Pytorch downgrades to a lower version
Hi! Is there functionality to ignore dependencies if they are already exist in the system python?
I am using nvcr.io/nvidia/pytorch:24.08-py3 docker image which has pytorch==2.5.0a0+872d972e41.nv24.08 installed
I followed guide from here to enable system python via UV_SYSTEM_PYTHON=1 and I have pyproject.toml that includes packages that I've put from requirements.txt and made uv lock.
But now I see that it's been resolved with torch==2.4.0 and when I run uv sync my pytorch gets downgraded to 2.4.0 which is unexpected.
I have tried to manually remove all pytorch dependencies from lockfile and run uv sync from that state, but for some reason now it suceeds with installing only 4 of 126 packages (and they are just file packages from file://... defined in pyproject.toml)
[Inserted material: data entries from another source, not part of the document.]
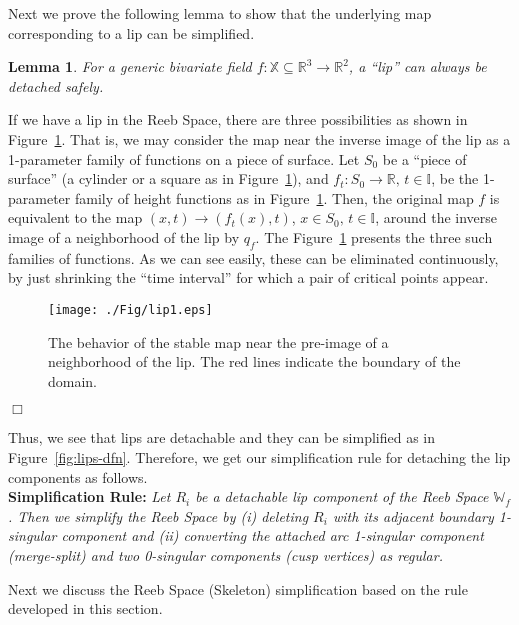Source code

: \documentclass[twocolumn]{article}
\newtheorem{lemma}[theorem]{Lemma}
\newcommand{\I}{\mathbb{I}}
\newcommand{\X}{\mathbb{X}}
\newcommand{\R}{\mathbb{R}}
\newcommand{\RS}{\mathbb{W}_f}
\renewenvironment{proof}{{\bf Proof. }}{\hspace*{\fill}$\Box$\bigskip\noindent}
\begin{document}
\noindent
Next we prove the following lemma to show that the underlying map
corresponding to a lip can be simplified.
\begin{lemma}
\label{lem:detachability}
For a generic bivariate field $f: \X\subseteq \R^3\rightarrow\R^2$, a  ``lip'' can always be detached safely.
\end{lemma}
\noindent
\begin{proof}
If we have a lip in the Reeb Space, there are
three possibilities as shown in Figure~\ref{fig:lips}.
That is, we may consider the map near the inverse image of
the lip as a 1-parameter family of functions on a piece of surface.
Let $S_0$ be a ``piece of surface'' (a cylinder or a square as in Figure~\ref{fig:lips}),
and $f_t : S_0 \rightarrow \R,\, t \in \I$, 
be the 1-parameter family of height functions as in Figure~\ref{fig:lips}. 
Then, the original map $f$ is equivalent to the map $(x, t) \rightarrow
(f_t(x), t)$, $x \in S_0,\, t \in \I$, around the inverse image of a neighborhood of the lip by $q_f$. 
The Figure~\ref{fig:lips} presents the three such families of functions.
As we can see easily, these can be eliminated continuously,
by just shrinking the ``time interval'' for which a pair
of critical points appear.
\begin{figure}[h!]
\begin{center}
\texttt{[image: ./Fig/lip1.eps]}
\caption{The behavior of the stable map
  near the pre-image of a neighborhood of the lip. The red lines indicate the boundary of the domain.}
\label{fig:lips}
\end{center}
\end{figure} 
\end{proof}


\noindent
Thus, we see that lips are detachable and they can be simplified as in
Figure~\ref{fig:lips-dfn}. Therefore, we get our simplification rule for
detaching the lip components
as follows.\\

\noindent
\textbf{Simplification Rule:}
\emph{
Let $R_i$ be a detachable lip component of the Reeb
Space $\RS$. Then we simplify the Reeb Space by (i) deleting $R_i$ with
its adjacent boundary 1-singular component and
(ii) converting the attached arc 1-singular component (merge-split)
and two 0-singular components (cusp vertices) as regular.}

Next we discuss the Reeb Space (Skeleton) simplification based on the
rule developed in this section.
\end{document}
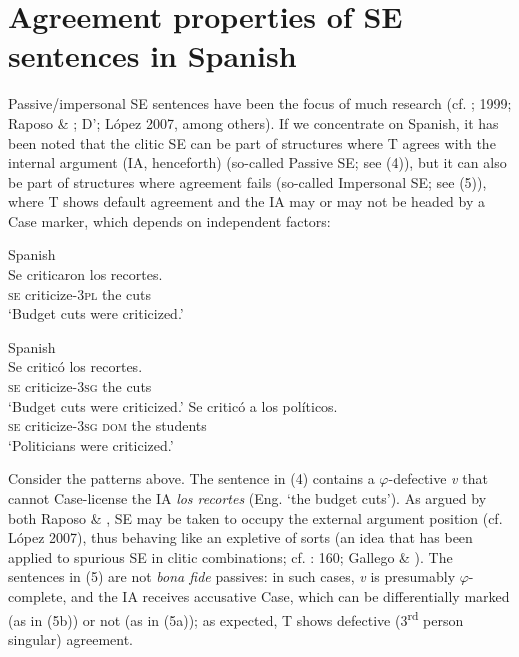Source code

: \documentclass[output=paper]{langsci/langscibook}
\begin{document}
\section{Agreement properties of SE sentences in Spanish}%

Passive/impersonal SE sentences have been the focus of much research (cf. \citealt{Mendikoetxea1992}; 1999; Raposo \& \citealt{Uriagereka1996}; D’\citealt{Alessandro2007}; López 2007, among others). If we concentrate on Spanish, it has been noted that the clitic SE can be part of structures where T agrees with the internal argument (IA, henceforth) (so-called Passive SE; see (4)), but it can also be part of structures where agreement fails (so-called Impersonal SE; see (5)), where T shows default agreement and the IA may or may not be headed by a Case marker, which depends on independent factors:

\ea%
    Spanish\label{ex:gallego:4}\\
    \gll Se  criticaron        los recortes.        \\
         \textsc{se} criticize-\textsc{3pl}  the cuts\\
    \glt ‘Budget cuts were criticized.’
    \z

\ea%
    Spanish\label{ex:gallego:5}\\
    \ea
    \gll Se   criticó             los  recortes.      \\
          \textsc{se}  criticize-\textsc{3sg}  the  cuts\\
    \glt ‘Budget cuts were criticized.’
    \ex
    \gll Se  criticó             a        los  políticos.           \\
         \textsc{se}  criticize-\textsc{3sg}  \textsc{dom} the students\\
    \glt ‘Politicians were criticized.’
    \z
\z

Consider the patterns above. The sentence in (4) contains a $\varphi $-defective \textit{v} that cannot Case-license the IA \textit{los recortes} (Eng. ‘the budget cuts’). As argued by both Raposo \& \citet{Uriagereka1996}, SE may be taken to occupy the external argument position (cf. López 2007), thus behaving like an expletive of sorts (an idea that has been applied to spurious SE in clitic combinations; cf. \citealt{Kayne2000}: 160; Gallego \& \citealt{Uriagereka2017}). The sentences in (5) are not \textit{bona fide} passives: in such cases, \textit{v} is presumably $\varphi $-complete, and the IA receives accusative Case, which can be differentially marked (as in (5b)) or not (as in (5a)); as expected, T shows defective (3\textsuperscript{rd} person singular) agreement.
\end{document}
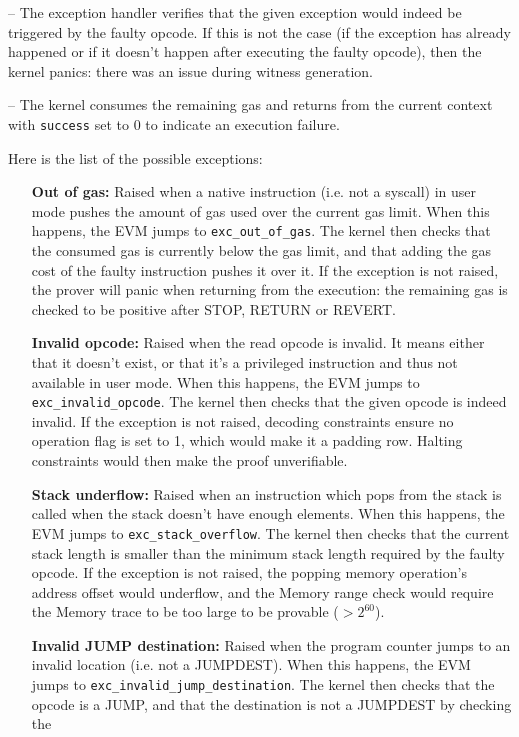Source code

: -- The exception handler verifies that the given exception would indeed be triggered by the faulty opcode. If this is not the case (if the exception has already happened or if it doesn't happen after executing
the faulty opcode), then the kernel panics: there was an issue during witness generation.

-- The kernel consumes the remaining gas and returns from the current context with \texttt{success} set to 0 to indicate an execution failure.

Here is the list of the possible exceptions:

\begin{enumerate}[align=left]
  \item[\textbf{Out of gas:}] Raised when a native instruction (i.e. not a syscall) in user mode pushes the amount of gas used over the current gas limit.
When this happens, the EVM jumps to \texttt{exc\_out\_of\_gas}. The kernel then checks that the consumed gas is currently below the gas limit,
and that adding the gas cost of the faulty instruction pushes it over it.
If the exception is not raised, the prover will panic when returning from the execution: the remaining gas is checked to be positive after STOP, RETURN or REVERT.
  \item[\textbf{Invalid opcode:}] Raised when the read opcode is invalid. It means either that it doesn't exist, or that it's a privileged instruction and
thus not available in user mode. When this happens, the EVM jumps to \texttt{exc\_invalid\_opcode}. The kernel then checks that the given opcode is indeed invalid.
If the exception is not raised, decoding constraints ensure no operation flag is set to 1, which would make it a padding row. Halting constraints would then make the proof
unverifiable.
  \item[\textbf{Stack underflow:}] Raised when an instruction which pops from the stack is called when the stack doesn't have enough elements.
When this happens, the EVM jumps to \texttt{exc\_stack\_overflow}. The kernel then checks that the current stack length is smaller than the minimum 
stack length required by the faulty opcode.
If the exception is not raised, the popping memory operation's address offset would underflow, and the Memory range check would require the Memory trace to be too
large to be provable ($>2^{60}$).
  \item[\textbf{Invalid JUMP destination:}] Raised when the program counter jumps to an invalid location (i.e. not a JUMPDEST). When this happens, the EVM jumps to
\texttt{exc\_invalid\_jump\_destination}. The kernel then checks that the opcode is a JUMP, and that the destination is not a JUMPDEST by checking the

\end{enumerate}
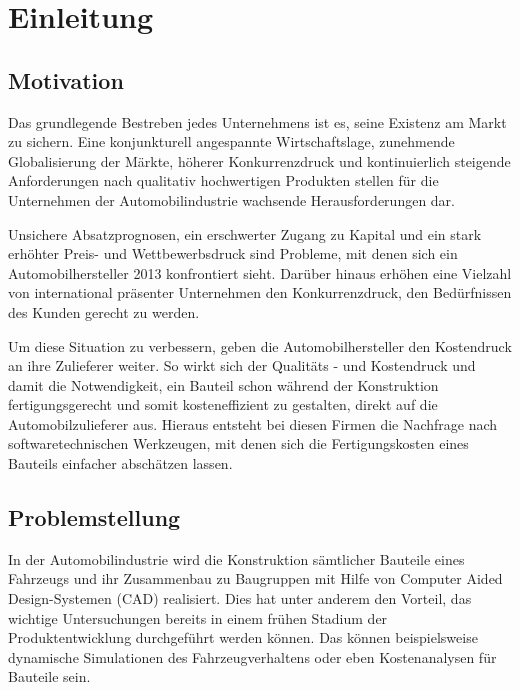 
\chapter{Einleitung}
\label{cha:Einleitung}

\section{Motivation}

Das grundlegende Bestreben jedes Unternehmens ist es, seine Existenz am Markt zu sichern. Eine konjunkturell angespannte Wirtschaftslage, zunehmende Globalisierung der M\"arkte, h\"oherer Konkurrenzdruck und kontinuierlich steigende Anforderungen nach qualitativ hochwertigen Produkten stellen für die Unternehmen der Automobilindustrie wachsende Herausforderungen dar. 

Unsichere Absatzprognosen, ein erschwerter Zugang zu Kapital und ein stark erh\"ohter Preis- und Wettbewerbsdruck sind Probleme,
mit denen sich ein Automobilhersteller 2013 konfrontiert sieht. Dar\"uber hinaus erh\"ohen eine Vielzahl von international pr\"asenter Unternehmen den Konkurrenzdruck, den Bed\"urfnissen des Kunden gerecht zu werden.

Um diese Situation zu verbessern, geben die Automobilhersteller den Kostendruck an ihre Zulieferer weiter. So wirkt sich der Qualit\"ats - und Kostendruck und damit die Notwendigkeit, ein Bauteil schon w\"ahrend der Konstruktion fertigungsgerecht und somit kosteneffizient zu gestalten, direkt auf die Automobilzulieferer aus. Hieraus entsteht bei diesen Firmen die Nachfrage nach softwaretechnischen Werkzeugen, mit denen sich die Fertigungskosten eines Bauteils einfacher absch\"atzen lassen. 

\section{Problemstellung}

In der Automobilindustrie wird die Konstruktion s\"amtlicher Bauteile eines Fahrzeugs und ihr Zusammenbau zu Baugruppen mit Hilfe von Computer Aided Design-Systemen (CAD) realisiert. Dies hat unter anderem den Vorteil, das wichtige Untersuchungen bereits in einem fr\"uhen Stadium der Produktentwicklung durchgef\"uhrt werden k\"onnen. Das k\"onnen beispielsweise dynamische Simulationen des Fahrzeugverhaltens oder eben Kostenanalysen f\"ur Bauteile sein.

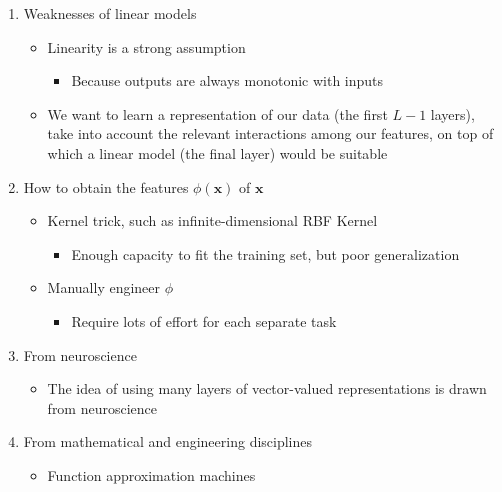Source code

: \documentclass[12pt, a4paper]{article}
\def\vx{\boldsymbol{x}}
\begin{document}
    \begin{enumerate}
        \item Weaknesses of linear models
            \begin{itemize}
                \item Linearity is a strong assumption
                    \begin{itemize}
                        \item Because outputs are always monotonic with inputs
                    \end{itemize}
                \item We want to learn a representation of our data (the first $L-1$ layers), take into account the relevant interactions among our features, on top of which a linear model (the final layer) would be suitable
            \end{itemize}
        \item How to obtain the features $\phi(\vx)$ of $\vx$
            \begin{itemize}
                \item Kernel trick, such as infinite-dimensional RBF Kernel
                    \begin{itemize}
                        \item Enough capacity to fit the training set, but poor generalization
                    \end{itemize}
                \item Manually engineer $\phi$
                    \begin{itemize}
                        \item Require lots of effort for each separate task
                    \end{itemize}
            \end{itemize}
        \item From neuroscience
            \begin{itemize}
                \item The idea of using many layers of vector-valued representations is drawn from neuroscience
            \end{itemize}
        \item From mathematical and engineering disciplines
            \begin{itemize}
                \item Function approximation machines
            \end{itemize}
    \end{enumerate}
\end{document}
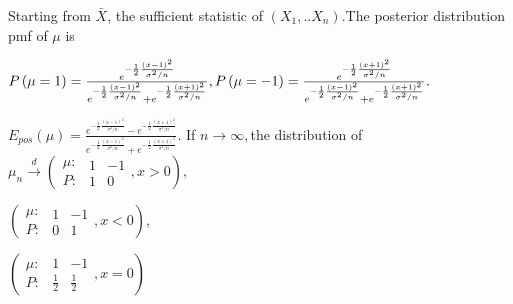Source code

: \documentclass{article}
\begin{document}


Starting from $\bar{X}$, the sufficient statistic of $\left(
X_{1},..X_{n}\right) .$The posterior distribution pmf of $\mu $ is

$P\left( \mu =1\right) =\frac{e^{-\frac{1}{2}\frac{\left( x-1\right) ^{2}}{%
\sigma ^{2}/n}}}{e^{-\frac{1}{2}\frac{\left( x-1\right) ^{2}}{\sigma ^{2}/n}%
}+e^{-\frac{1}{2}\frac{\left( x+1\right) ^{2}}{\sigma ^{2}/n}}},P\left( \mu
=-1\right) =\frac{e^{-\frac{1}{2}\frac{\left( x+1\right) ^{2}}{\sigma ^{2}/n}%
}}{e^{-\frac{1}{2}\frac{\left( x-1\right) ^{2}}{\sigma ^{2}/n}}+e^{-\frac{1}{%
2}\frac{\left( x+1\right) ^{2}}{\sigma ^{2}/n}}}.$

\bigskip $E_{pos}\left( \mu \right) =\frac{e^{-\frac{1}{2}\frac{\left(
x-1\right) ^{2}}{\sigma ^{2}/n}}-e^{-\frac{1}{2}\frac{\left( x+1\right) ^{2}%
}{\sigma ^{2}/n}}}{e^{-\frac{1}{2}\frac{\left( x-1\right) ^{2}}{\sigma ^{2}/n%
}}+e^{-\frac{1}{2}\frac{\left( x+1\right) ^{2}}{\sigma ^{2}/n}}}.$ If $%
n\rightarrow \infty ,$the distribution of $\mu _{n}\overset{d}{\rightarrow }%
\left( 
\begin{array}{c}
\mu : \\ 
P:%
\end{array}%
\begin{array}{cc}
1 & -1 \\ 
1 & 0%
\end{array}%
,x>0\right) ,$

$\left( 
\begin{array}{c}
\mu : \\ 
P:%
\end{array}%
\begin{array}{cc}
1 & -1 \\ 
0 & 1%
\end{array}%
,x<0\right) ,$

$\left( 
\begin{array}{c}
\mu : \\ 
P:%
\end{array}%
\begin{array}{cc}
1 & -1 \\ 
\frac{1}{2} & \frac{1}{2}%
\end{array}%
,x=0\right) $

\bigskip

\bigskip 
\end{document}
I've tried using uv sync --frozen uv sync --locked and tried creating uv sync with different variations but haven't suceeded yet. To be frank pip install -r requirements.txt would also downgrade my torch unless I make pip freeze > requirements.txt and install with -r --no-deps but this is not favorable.
I generally lack understanding of such intricacies and I've noticed that other people stumble with flash-attn installation or CUDA extensions. I wonder what's the best way to handle such conflicts? Thank you very much for modern replacement of pip!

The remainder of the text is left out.